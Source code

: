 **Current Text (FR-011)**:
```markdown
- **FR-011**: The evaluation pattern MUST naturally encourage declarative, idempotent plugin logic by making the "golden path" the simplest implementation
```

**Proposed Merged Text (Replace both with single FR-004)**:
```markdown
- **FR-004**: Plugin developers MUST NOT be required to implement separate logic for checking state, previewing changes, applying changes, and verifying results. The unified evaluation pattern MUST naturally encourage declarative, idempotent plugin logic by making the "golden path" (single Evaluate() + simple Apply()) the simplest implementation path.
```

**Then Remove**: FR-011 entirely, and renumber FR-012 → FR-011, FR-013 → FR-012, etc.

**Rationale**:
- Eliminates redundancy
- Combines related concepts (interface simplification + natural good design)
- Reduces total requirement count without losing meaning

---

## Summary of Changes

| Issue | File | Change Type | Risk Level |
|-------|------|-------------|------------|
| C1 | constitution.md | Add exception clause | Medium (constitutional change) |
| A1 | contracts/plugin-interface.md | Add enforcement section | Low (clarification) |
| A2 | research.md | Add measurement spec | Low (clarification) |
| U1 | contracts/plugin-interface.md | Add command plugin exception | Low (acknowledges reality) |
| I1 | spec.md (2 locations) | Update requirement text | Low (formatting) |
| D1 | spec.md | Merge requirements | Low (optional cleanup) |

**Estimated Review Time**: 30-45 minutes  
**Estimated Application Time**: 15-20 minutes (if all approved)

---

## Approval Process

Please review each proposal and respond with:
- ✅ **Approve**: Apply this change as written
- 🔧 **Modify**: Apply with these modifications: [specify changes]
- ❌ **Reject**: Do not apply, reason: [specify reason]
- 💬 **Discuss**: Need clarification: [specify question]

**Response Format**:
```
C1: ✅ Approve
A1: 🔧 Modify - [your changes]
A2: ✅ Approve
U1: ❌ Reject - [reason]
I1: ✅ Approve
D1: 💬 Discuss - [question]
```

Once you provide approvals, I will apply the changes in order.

[TASK DESCRIPTION]
All records are to be retyped precisely.

[ANSWER SECTION]
Source code

: **Current Text (FR-011)**:
```markdown
- **FR-011**: The evaluation pattern MUST naturally encourage declarative, idempotent plugin logic by making the "golden path" the simplest implementation
```

**Proposed Merged Text (Replace both with single FR-004)**:
```markdown
- **FR-004**: Plugin developers MUST NOT be required to implement separate logic for checking state, previewing changes, applying changes, and verifying results. The unified evaluation pattern MUST naturally encourage declarative, idempotent plugin logic by making the "golden path" (single Evaluate() + simple Apply()) the simplest implementation path.
```

**Then Remove**: FR-011 entirely, and renumber FR-012 → FR-011, FR-013 → FR-012, etc.

**Rationale**:
- Eliminates redundancy
- Combines related concepts (interface simplification + natural good design)
- Reduces total requirement count without losing meaning

---

## Summary of Changes

| Issue | File | Change Type | Risk Level |
|-------|------|-------------|------------|
| C1 | constitution.md | Add exception clause | Medium (constitutional change) |
| A1 | contracts/plugin-interface.md | Add enforcement section | Low (clarification) |
| A2 | research.md | Add measurement spec | Low (clarification) |
| U1 | contracts/plugin-interface.md | Add command plugin exception | Low (acknowledges reality) |
| I1 | spec.md (2 locations) | Update requirement text | Low (formatting) |
| D1 | spec.md | Merge requirements | Low (optional cleanup) |

**Estimated Review Time**: 30-45 minutes  
**Estimated Application Time**: 15-20 minutes (if all approved)

---

## Approval Process

Please review each proposal and respond with:
- ✅ **Approve**: Apply this change as written
- 🔧 **Modify**: Apply with these modifications: [specify changes]
- ❌ **Reject**: Do not apply, reason: [specify reason]
- 💬 **Discuss**: Need clarification: [specify question]

**Response Format**:
```
C1: ✅ Approve
A1: 🔧 Modify - [your changes]
A2: ✅ Approve
U1: ❌ Reject - [reason]
I1: ✅ Approve
D1: 💬 Discuss - [question]
```

Once you provide approvals, I will apply the changes in order.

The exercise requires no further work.